**WORK ORDER:**
The answer is the full listing below, copied exactly, with its pictures omitted.

**SOURCE INFORMATION:**

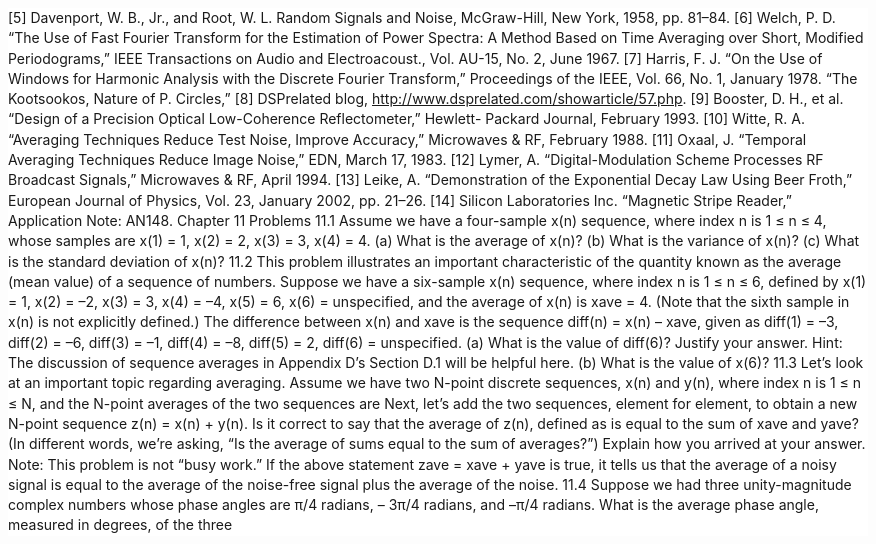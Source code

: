 [5]  Davenport,  W.  B.,  Jr.,  and  Root,  W.  L.  Random  Signals  and  Noise,  McGraw-Hill,  New  York,
1958, pp. 81–84.
[6] Welch, P. D. “The Use of Fast Fourier Transform for the Estimation of Power Spectra: A Method
Based on Time Averaging over Short, Modified Periodograms,” IEEE Transactions on Audio and
Electroacoust., Vol. AU-15, No. 2, June 1967.
[7]  Harris,  F.  J.  “On  the  Use  of  Windows  for  Harmonic  Analysis  with  the  Discrete  Fourier
Transform,” Proceedings of the IEEE, Vol. 66, No. 1, January 1978.
“The
Kootsookos,
Nature
of
P.
Circles,”
[8]
DSPrelated
blog,
http://www.dsprelated.com/showarticle/57.php.
[9] Booster, D. H., et al. “Design of a Precision Optical Low-Coherence Reflectometer,” Hewlett-
Packard Journal, February 1993.
[10] Witte, R. A. “Averaging Techniques Reduce Test Noise, Improve Accuracy,” Microwaves & RF,
February 1988.
[11] Oxaal, J. “Temporal Averaging Techniques Reduce Image Noise,” EDN, March 17, 1983.
[12] Lymer, A. “Digital-Modulation Scheme Processes RF Broadcast Signals,” Microwaves & RF,
April 1994.
[13] Leike, A. “Demonstration of the Exponential Decay Law Using Beer Froth,” European Journal
of Physics, Vol. 23, January 2002, pp. 21–26.
[14] Silicon Laboratories Inc. “Magnetic Stripe Reader,” Application Note: AN148.
Chapter 11 Problems
11.1 Assume we have a four-sample x(n) sequence, where index n is 1 ≤ n ≤ 4, whose samples are
x(1) = 1, x(2) = 2, x(3) = 3, x(4) = 4.
(a) What is the average of x(n)?
(b) What is the variance of x(n)?
(c) What is the standard deviation of x(n)?
11.2 This problem illustrates an important characteristic of the quantity known as the average (mean
value) of a sequence of numbers. Suppose we have a six-sample x(n) sequence, where index n is
1 ≤ n ≤ 6, defined by
x(1) = 1, x(2) = –2, x(3) = 3, x(4) = –4, x(5) = 6, x(6) = unspecified,
and the average of x(n) is xave = 4. (Note that the sixth sample in x(n) is not explicitly defined.)
The difference between x(n) and xave is the sequence diff(n) = x(n) – xave, given as
diff(1) = –3, diff(2) = –6, diff(3) = –1, diff(4) = –8, diff(5) = 2, diff(6) = unspecified.
(a) What is the value of diff(6)? Justify your answer.
Hint: The discussion of sequence averages in Appendix D’s Section D.1 will be helpful here.
(b) What is the value of x(6)?
11.3  Let’s  look  at  an  important  topic  regarding  averaging.  Assume  we  have  two  N-point  discrete
sequences,  x(n)  and  y(n),  where  index  n  is  1  ≤  n  ≤  N,  and  the  N-point  averages  of  the  two
sequences are
Next, let’s add the two sequences, element for element, to obtain a new N-point sequence z(n) =
x(n) + y(n). Is it correct to say that the average of z(n), defined as
is equal to the sum of xave and yave?  (In  different  words,  we’re  asking,  “Is  the  average  of  sums
equal to the sum of averages?”) Explain how you arrived at your answer.
Note: This problem is not “busy work.” If the above statement zave = xave + yave is true, it tells us
that the average of a noisy signal is equal to the average of the noise-free signal plus the average
of the noise.
11.4 Suppose we had three unity-magnitude complex numbers whose phase angles are π/4 radians, –
3π/4 radians, and –π/4 radians. What is the average phase angle, measured in degrees, of the three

**TASK SOLUTION:**
Source code

: [5]  Davenport,  W.  B.,  Jr.,  and  Root,  W.  L.  Random  Signals  and  Noise,  McGraw-Hill,  New  York,
1958, pp. 81–84.
[6] Welch, P. D. “The Use of Fast Fourier Transform for the Estimation of Power Spectra: A Method
Based on Time Averaging over Short, Modified Periodograms,” IEEE Transactions on Audio and
Electroacoust., Vol. AU-15, No. 2, June 1967.
[7]  Harris,  F.  J.  “On  the  Use  of  Windows  for  Harmonic  Analysis  with  the  Discrete  Fourier
Transform,” Proceedings of the IEEE, Vol. 66, No. 1, January 1978.
“The
Kootsookos,
Nature
of
P.
Circles,”
[8]
DSPrelated
blog,
http://www.dsprelated.com/showarticle/57.php.
[9] Booster, D. H., et al. “Design of a Precision Optical Low-Coherence Reflectometer,” Hewlett-
Packard Journal, February 1993.
[10] Witte, R. A. “Averaging Techniques Reduce Test Noise, Improve Accuracy,” Microwaves & RF,
February 1988.
[11] Oxaal, J. “Temporal Averaging Techniques Reduce Image Noise,” EDN, March 17, 1983.
[12] Lymer, A. “Digital-Modulation Scheme Processes RF Broadcast Signals,” Microwaves & RF,
April 1994.
[13] Leike, A. “Demonstration of the Exponential Decay Law Using Beer Froth,” European Journal
of Physics, Vol. 23, January 2002, pp. 21–26.
[14] Silicon Laboratories Inc. “Magnetic Stripe Reader,” Application Note: AN148.
Chapter 11 Problems
11.1 Assume we have a four-sample x(n) sequence, where index n is 1 ≤ n ≤ 4, whose samples are
x(1) = 1, x(2) = 2, x(3) = 3, x(4) = 4.
(a) What is the average of x(n)?
(b) What is the variance of x(n)?
(c) What is the standard deviation of x(n)?
11.2 This problem illustrates an important characteristic of the quantity known as the average (mean
value) of a sequence of numbers. Suppose we have a six-sample x(n) sequence, where index n is
1 ≤ n ≤ 6, defined by
x(1) = 1, x(2) = –2, x(3) = 3, x(4) = –4, x(5) = 6, x(6) = unspecified,
and the average of x(n) is xave = 4. (Note that the sixth sample in x(n) is not explicitly defined.)
The difference between x(n) and xave is the sequence diff(n) = x(n) – xave, given as
diff(1) = –3, diff(2) = –6, diff(3) = –1, diff(4) = –8, diff(5) = 2, diff(6) = unspecified.
(a) What is the value of diff(6)? Justify your answer.
Hint: The discussion of sequence averages in Appendix D’s Section D.1 will be helpful here.
(b) What is the value of x(6)?
11.3  Let’s  look  at  an  important  topic  regarding  averaging.  Assume  we  have  two  N-point  discrete
sequences,  x(n)  and  y(n),  where  index  n  is  1  ≤  n  ≤  N,  and  the  N-point  averages  of  the  two
sequences are
Next, let’s add the two sequences, element for element, to obtain a new N-point sequence z(n) =
x(n) + y(n). Is it correct to say that the average of z(n), defined as
is equal to the sum of xave and yave?  (In  different  words,  we’re  asking,  “Is  the  average  of  sums
equal to the sum of averages?”) Explain how you arrived at your answer.
Note: This problem is not “busy work.” If the above statement zave = xave + yave is true, it tells us
that the average of a noisy signal is equal to the average of the noise-free signal plus the average
of the noise.
11.4 Suppose we had three unity-magnitude complex numbers whose phase angles are π/4 radians, –
3π/4 radians, and –π/4 radians. What is the average phase angle, measured in degrees, of the three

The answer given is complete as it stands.